Un nuovo sciame sismico ha interessato i Campi Flegrei nelle prime ore della mattinata. A partire dalle 06:43, l’Osservatorio ha registrato una sequenza di dieci eventi, segno di una fase di rinnovata attività tipica dell’area in sollecitazione bradisismica. La scossa più forte si è verificata alle 06:47, con una magnitudo di 2.1, una profondità di circa due chilometri e un epicentro localizzato sul versante settentrionale della Solfatara. Il movimento tellurico è stato avvertito distintamente nella parte alta di Pozzuoli, dove diversi residenti hanno segnalato tremori brevi ma percepibili.
Al momento non risultano danni a cose o persone, né segnalazioni di criticità particolari.

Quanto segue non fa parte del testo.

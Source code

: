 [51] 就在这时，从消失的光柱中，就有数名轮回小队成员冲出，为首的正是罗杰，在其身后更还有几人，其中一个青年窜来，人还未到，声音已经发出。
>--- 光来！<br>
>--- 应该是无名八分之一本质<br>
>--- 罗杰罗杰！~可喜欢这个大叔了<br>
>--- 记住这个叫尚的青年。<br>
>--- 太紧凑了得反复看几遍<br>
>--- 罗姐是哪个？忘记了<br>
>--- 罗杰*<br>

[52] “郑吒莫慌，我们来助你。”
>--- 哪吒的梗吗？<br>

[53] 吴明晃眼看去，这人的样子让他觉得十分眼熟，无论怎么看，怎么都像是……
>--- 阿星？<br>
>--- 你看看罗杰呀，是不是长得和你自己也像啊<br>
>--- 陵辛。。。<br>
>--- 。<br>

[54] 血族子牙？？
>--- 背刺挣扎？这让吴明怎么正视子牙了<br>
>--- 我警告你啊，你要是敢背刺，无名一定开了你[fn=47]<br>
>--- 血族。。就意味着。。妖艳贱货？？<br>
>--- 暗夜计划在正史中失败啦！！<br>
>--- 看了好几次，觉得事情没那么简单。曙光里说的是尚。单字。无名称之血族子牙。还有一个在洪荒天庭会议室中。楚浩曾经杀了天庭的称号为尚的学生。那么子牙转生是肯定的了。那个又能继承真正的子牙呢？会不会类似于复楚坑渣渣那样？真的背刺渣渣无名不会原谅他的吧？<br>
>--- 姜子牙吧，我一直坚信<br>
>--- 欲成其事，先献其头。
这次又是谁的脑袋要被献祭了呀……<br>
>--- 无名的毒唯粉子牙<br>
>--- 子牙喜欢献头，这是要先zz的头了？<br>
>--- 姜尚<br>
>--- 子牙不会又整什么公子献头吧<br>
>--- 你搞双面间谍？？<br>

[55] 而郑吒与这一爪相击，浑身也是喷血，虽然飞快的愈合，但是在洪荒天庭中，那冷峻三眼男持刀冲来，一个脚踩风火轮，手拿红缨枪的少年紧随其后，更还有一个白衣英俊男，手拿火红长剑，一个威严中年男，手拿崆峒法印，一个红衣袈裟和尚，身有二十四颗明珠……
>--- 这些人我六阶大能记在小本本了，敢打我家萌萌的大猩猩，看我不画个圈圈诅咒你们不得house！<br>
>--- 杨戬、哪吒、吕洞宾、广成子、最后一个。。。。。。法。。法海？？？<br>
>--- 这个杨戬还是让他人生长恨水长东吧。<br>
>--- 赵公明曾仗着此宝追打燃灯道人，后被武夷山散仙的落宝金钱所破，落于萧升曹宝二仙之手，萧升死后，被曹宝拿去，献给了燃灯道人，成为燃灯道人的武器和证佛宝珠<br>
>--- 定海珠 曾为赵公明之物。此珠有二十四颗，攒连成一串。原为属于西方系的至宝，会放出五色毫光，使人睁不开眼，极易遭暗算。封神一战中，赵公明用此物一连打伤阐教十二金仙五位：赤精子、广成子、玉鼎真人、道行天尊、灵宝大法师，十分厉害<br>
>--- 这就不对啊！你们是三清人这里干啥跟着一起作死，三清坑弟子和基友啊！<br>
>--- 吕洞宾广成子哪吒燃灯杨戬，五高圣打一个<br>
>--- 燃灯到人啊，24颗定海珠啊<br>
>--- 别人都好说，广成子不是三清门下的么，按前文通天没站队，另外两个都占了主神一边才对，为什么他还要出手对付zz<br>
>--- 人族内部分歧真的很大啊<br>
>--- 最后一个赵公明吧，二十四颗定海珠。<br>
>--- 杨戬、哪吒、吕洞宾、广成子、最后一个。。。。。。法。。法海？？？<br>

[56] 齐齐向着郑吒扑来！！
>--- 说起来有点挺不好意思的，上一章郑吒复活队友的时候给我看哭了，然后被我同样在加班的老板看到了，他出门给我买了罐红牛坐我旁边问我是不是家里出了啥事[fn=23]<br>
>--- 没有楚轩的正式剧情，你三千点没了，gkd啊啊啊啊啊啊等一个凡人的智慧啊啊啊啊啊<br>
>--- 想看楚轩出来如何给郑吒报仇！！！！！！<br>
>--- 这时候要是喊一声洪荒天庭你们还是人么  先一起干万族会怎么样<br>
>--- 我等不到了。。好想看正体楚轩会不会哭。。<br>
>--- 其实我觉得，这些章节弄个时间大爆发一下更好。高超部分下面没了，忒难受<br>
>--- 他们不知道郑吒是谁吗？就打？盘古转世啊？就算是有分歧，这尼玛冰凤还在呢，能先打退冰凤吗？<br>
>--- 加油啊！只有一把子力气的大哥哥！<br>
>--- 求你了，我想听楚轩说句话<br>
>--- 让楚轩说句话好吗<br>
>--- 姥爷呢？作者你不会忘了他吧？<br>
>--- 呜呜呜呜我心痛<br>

Tuttavia lo sciame è ancora in corso e potrebbe proseguire nelle prossime ore, come spesso accade nelle fasi di maggiore pressione all’interno dell’area flegrea. Gli esperti ricordano che l’evoluzione resta costantemente monitorata e che l’attività sismica rientra nel contesto del bradisismo in atto, caratterizzato da sollevamenti del suolo e micro-sismicità frequente.
La popolazione, pur abituata a episodi simili, guarda con attenzione all’andamento delle scosse, mentre le autorità restano in contatto con i centri di monitoraggio per valutare eventuali variazioni del fenomeno.